Exercise goal:
All lines in the records below with the word "interacts" must be returned.

[Recorded data]
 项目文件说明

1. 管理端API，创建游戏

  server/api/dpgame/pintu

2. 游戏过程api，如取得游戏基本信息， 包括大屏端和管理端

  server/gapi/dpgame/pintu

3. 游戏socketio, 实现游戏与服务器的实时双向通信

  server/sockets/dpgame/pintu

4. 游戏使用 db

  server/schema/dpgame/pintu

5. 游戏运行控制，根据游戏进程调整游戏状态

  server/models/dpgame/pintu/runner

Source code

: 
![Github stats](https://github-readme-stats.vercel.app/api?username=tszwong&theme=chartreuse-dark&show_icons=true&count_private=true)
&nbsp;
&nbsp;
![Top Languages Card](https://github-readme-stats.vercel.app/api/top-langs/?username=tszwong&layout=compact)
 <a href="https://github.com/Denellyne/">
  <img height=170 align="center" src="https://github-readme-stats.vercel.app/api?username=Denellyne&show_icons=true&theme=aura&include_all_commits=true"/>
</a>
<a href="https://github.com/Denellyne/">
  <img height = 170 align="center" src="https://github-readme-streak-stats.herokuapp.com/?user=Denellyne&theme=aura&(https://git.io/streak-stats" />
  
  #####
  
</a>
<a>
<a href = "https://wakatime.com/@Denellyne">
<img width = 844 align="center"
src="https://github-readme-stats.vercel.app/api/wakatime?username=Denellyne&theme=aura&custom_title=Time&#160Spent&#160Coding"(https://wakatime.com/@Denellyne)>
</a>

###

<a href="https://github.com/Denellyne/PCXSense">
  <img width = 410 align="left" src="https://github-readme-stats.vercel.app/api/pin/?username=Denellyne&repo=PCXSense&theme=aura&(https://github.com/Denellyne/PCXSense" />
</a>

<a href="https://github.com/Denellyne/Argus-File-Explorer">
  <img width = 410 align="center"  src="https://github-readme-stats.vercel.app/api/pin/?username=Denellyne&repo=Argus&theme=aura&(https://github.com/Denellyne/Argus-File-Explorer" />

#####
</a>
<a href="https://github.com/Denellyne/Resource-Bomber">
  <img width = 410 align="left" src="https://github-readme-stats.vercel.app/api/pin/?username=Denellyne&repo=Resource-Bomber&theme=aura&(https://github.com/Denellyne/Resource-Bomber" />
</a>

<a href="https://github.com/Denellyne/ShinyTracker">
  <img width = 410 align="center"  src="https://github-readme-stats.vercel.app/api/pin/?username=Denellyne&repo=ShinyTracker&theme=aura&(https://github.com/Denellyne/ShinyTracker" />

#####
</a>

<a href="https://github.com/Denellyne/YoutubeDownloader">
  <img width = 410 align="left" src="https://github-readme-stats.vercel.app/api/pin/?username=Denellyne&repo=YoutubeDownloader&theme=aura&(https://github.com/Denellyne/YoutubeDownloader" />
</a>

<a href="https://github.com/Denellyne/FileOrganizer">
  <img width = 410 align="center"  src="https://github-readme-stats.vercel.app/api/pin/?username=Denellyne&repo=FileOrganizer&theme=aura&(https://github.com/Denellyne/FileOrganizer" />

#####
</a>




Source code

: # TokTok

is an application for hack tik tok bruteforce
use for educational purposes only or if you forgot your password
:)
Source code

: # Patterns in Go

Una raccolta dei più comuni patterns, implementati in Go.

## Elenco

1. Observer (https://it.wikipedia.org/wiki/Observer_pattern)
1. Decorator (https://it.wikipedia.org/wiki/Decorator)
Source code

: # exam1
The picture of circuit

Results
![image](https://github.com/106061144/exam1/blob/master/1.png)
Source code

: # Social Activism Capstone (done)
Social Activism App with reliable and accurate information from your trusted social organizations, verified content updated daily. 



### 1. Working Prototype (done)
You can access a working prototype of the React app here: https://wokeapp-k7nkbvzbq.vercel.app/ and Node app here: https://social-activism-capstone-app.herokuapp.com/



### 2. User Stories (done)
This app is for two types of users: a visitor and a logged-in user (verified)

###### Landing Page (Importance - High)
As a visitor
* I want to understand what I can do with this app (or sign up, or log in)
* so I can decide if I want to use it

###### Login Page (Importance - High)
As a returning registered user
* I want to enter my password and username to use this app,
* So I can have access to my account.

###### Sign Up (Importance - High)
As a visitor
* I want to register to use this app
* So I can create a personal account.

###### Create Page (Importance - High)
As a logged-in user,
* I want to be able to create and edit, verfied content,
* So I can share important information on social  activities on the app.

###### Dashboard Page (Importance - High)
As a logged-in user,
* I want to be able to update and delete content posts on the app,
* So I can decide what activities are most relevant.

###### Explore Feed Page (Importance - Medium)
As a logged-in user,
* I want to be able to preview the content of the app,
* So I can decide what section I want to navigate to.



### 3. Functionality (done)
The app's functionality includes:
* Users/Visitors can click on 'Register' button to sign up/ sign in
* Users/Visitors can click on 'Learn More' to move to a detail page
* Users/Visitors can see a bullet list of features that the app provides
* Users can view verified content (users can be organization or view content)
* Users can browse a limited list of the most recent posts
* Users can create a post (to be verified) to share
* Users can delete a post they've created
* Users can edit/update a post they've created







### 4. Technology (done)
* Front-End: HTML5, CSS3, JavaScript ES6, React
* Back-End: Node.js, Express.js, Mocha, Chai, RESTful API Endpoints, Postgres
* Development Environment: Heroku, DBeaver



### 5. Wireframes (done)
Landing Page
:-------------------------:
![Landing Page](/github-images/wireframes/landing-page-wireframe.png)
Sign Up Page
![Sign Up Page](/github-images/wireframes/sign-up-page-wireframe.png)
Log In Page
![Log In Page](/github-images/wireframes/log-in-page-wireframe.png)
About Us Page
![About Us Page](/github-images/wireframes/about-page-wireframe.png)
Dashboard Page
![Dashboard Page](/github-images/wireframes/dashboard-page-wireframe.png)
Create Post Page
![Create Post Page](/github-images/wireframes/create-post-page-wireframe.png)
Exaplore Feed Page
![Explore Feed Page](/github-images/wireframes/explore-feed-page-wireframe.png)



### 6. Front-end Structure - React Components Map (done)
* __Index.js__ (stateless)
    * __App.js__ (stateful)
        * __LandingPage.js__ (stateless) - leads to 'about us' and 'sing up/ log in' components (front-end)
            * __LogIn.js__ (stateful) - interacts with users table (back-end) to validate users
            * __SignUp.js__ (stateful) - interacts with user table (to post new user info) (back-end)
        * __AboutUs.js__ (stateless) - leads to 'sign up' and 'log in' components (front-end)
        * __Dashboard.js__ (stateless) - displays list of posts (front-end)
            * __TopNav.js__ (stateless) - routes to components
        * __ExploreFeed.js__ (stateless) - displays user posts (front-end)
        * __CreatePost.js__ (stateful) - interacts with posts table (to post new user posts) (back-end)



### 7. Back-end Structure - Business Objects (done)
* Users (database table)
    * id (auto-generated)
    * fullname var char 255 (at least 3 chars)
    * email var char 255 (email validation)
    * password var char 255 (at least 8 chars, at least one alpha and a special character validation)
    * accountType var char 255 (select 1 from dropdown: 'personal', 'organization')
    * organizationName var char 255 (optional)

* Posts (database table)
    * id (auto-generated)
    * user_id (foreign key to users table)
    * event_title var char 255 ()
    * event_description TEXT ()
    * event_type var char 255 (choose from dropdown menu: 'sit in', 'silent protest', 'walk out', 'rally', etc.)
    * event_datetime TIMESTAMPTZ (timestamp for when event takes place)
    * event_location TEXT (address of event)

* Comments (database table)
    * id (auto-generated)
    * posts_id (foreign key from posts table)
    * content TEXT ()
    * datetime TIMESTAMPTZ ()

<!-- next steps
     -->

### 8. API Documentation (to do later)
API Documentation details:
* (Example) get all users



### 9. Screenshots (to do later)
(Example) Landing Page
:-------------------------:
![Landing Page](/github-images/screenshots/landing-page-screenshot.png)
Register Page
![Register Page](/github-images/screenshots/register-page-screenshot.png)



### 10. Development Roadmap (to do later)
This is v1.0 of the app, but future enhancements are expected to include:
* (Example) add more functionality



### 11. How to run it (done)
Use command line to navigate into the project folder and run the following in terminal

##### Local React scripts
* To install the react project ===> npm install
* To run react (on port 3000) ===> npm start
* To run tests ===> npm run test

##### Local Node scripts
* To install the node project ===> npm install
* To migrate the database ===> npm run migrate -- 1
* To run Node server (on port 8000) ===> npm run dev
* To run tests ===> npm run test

Response area:
            * __LogIn.js__ (stateful) - interacts with users table (back-end) to validate users
            * __SignUp.js__ (stateful) - interacts with user table (to post new user info) (back-end)
        * __CreatePost.js__ (stateful) - interacts with posts table (to post new user posts) (back-end)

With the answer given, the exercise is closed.